Nella Rete, invece, Felice ritrova i colori del confronto aperto. E questo lo incita irrefrenabilmente a dare il suo contributo, per provare a far fare un giro di boa all’informazione che non gli piace. Ma come? Ci pensa e ci ripensa e poi arriva l’idea: perché non creare un medium aperto a giovani e studenti, liberi cittadini e lavoratori precari? Uno strumento che contenga un giornale online, una web-radio, una Tv in Rete. Uno spazio dedicato a scuola, università, lavoro, ambiente, storia, Costituzione, immigrazione, cinema, musica, diritti umani. Come chiamarlo? Onda Libera, decide subito. Come il titolo di una canzone dei Modena City Ramblers che fa così: “È un’onda che si allunga / Come quando l’aria annuncia il temporale / Un’energia che sale e si diffonde / E non la si può fermare (…) / Onda libera, onda libera! Libera frequenza, libera esperienza”.

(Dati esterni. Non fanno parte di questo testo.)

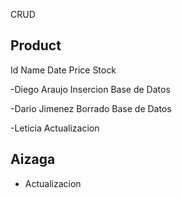 CRUD

Product
-------
Id
Name
Date
Price
Stock

-Diego Araujo
Insercion Base de Datos

-Dario Jimenez
Borrado Base de Datos

-Leticia
Actualizacion

## Aizaga
- Actualizacion
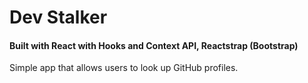 # Dev Stalker
#### Built with React with Hooks and Context API, Reactstrap (Bootstrap)
Simple app that allows users to look up GitHub profiles.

Certo, il progetto è difficile da realizzare e partire senza soldi non è certo la condizione ideale. Ma è un dato di fatto col quale convivere e allora Felice si rimbocca le maniche. Inizia a parlare prima con un amico, poi con due, poi con tre. Arriva a quindici tra redattori, collaboratori e simpatizzanti. Tutti giovanissimi. Non tutti aspiranti giornalisti ma pieni di voglia di raccontare la realtà in cui vivono. Quella che troppo spesso vedono oscurata sui grandi media. La notizie arrivano loro da canali alternativi: la Rete, i lettori, gli amici di Facebook sparsi in tutta Italia.

Non hanno una sede. Come quelle band “almost famous” che si chiudono nella prima cantina disponibile per fare le prove. Le riunioni fiume sono a casa di Felice, con la mamma che prepara litri di caffé. Il loro punto di riferimento è la strada. Luogo d’incontro e relazione, scambio e partecipazione e, almeno una volta a settimana, escono muniti di videocamera e intervistano la gente. Il più delle volte a Napoli. Argomenti di discussione tanti. Dal referendum sull’acqua e il nucleare alla legge sulla giustizia, dalla riforma universitaria alle domande imbarazzanti e divertenti sul sesso. Stare tra la gente è il loro “centro di gravità permanente”. E non vogliono mollarlo per niente al mondo. Giovani sempre.